#### Provided entries

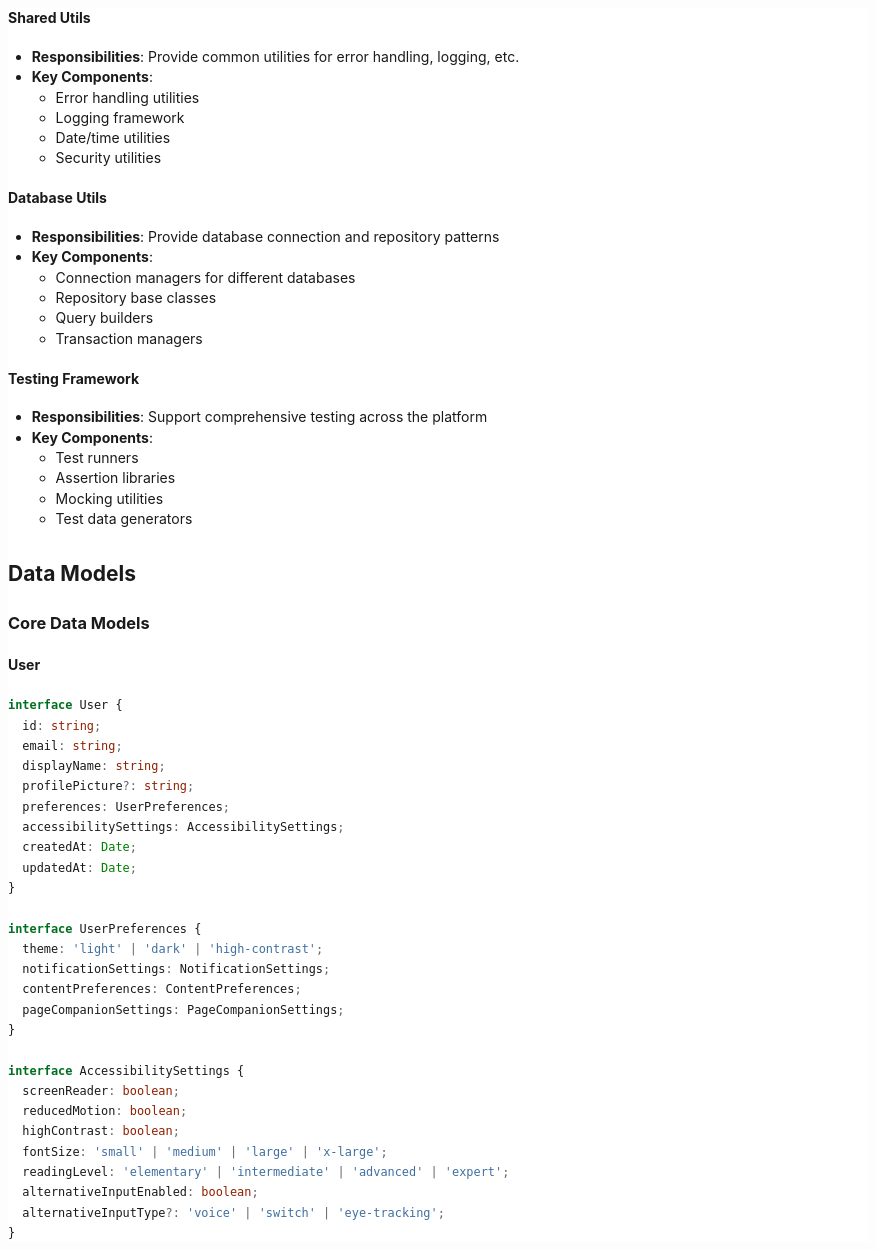 #### Shared Utils
- **Responsibilities**: Provide common utilities for error handling, logging, etc.
- **Key Components**:
  - Error handling utilities
  - Logging framework
  - Date/time utilities
  - Security utilities

#### Database Utils
- **Responsibilities**: Provide database connection and repository patterns
- **Key Components**:
  - Connection managers for different databases
  - Repository base classes
  - Query builders
  - Transaction managers

#### Testing Framework
- **Responsibilities**: Support comprehensive testing across the platform
- **Key Components**:
  - Test runners
  - Assertion libraries
  - Mocking utilities
  - Test data generators

## Data Models

### Core Data Models

#### User
```typescript
interface User {
  id: string;
  email: string;
  displayName: string;
  profilePicture?: string;
  preferences: UserPreferences;
  accessibilitySettings: AccessibilitySettings;
  createdAt: Date;
  updatedAt: Date;
}

interface UserPreferences {
  theme: 'light' | 'dark' | 'high-contrast';
  notificationSettings: NotificationSettings;
  contentPreferences: ContentPreferences;
  pageCompanionSettings: PageCompanionSettings;
}

interface AccessibilitySettings {
  screenReader: boolean;
  reducedMotion: boolean;
  highContrast: boolean;
  fontSize: 'small' | 'medium' | 'large' | 'x-large';
  readingLevel: 'elementary' | 'intermediate' | 'advanced' | 'expert';
  alternativeInputEnabled: boolean;
  alternativeInputType?: 'voice' | 'switch' | 'eye-tracking';
}
```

########

What needs to be done: Find and copy each line of the data where "string" is present.

Result of the exercise:
  id: string;
  email: string;
  displayName: string;
  profilePicture?: string;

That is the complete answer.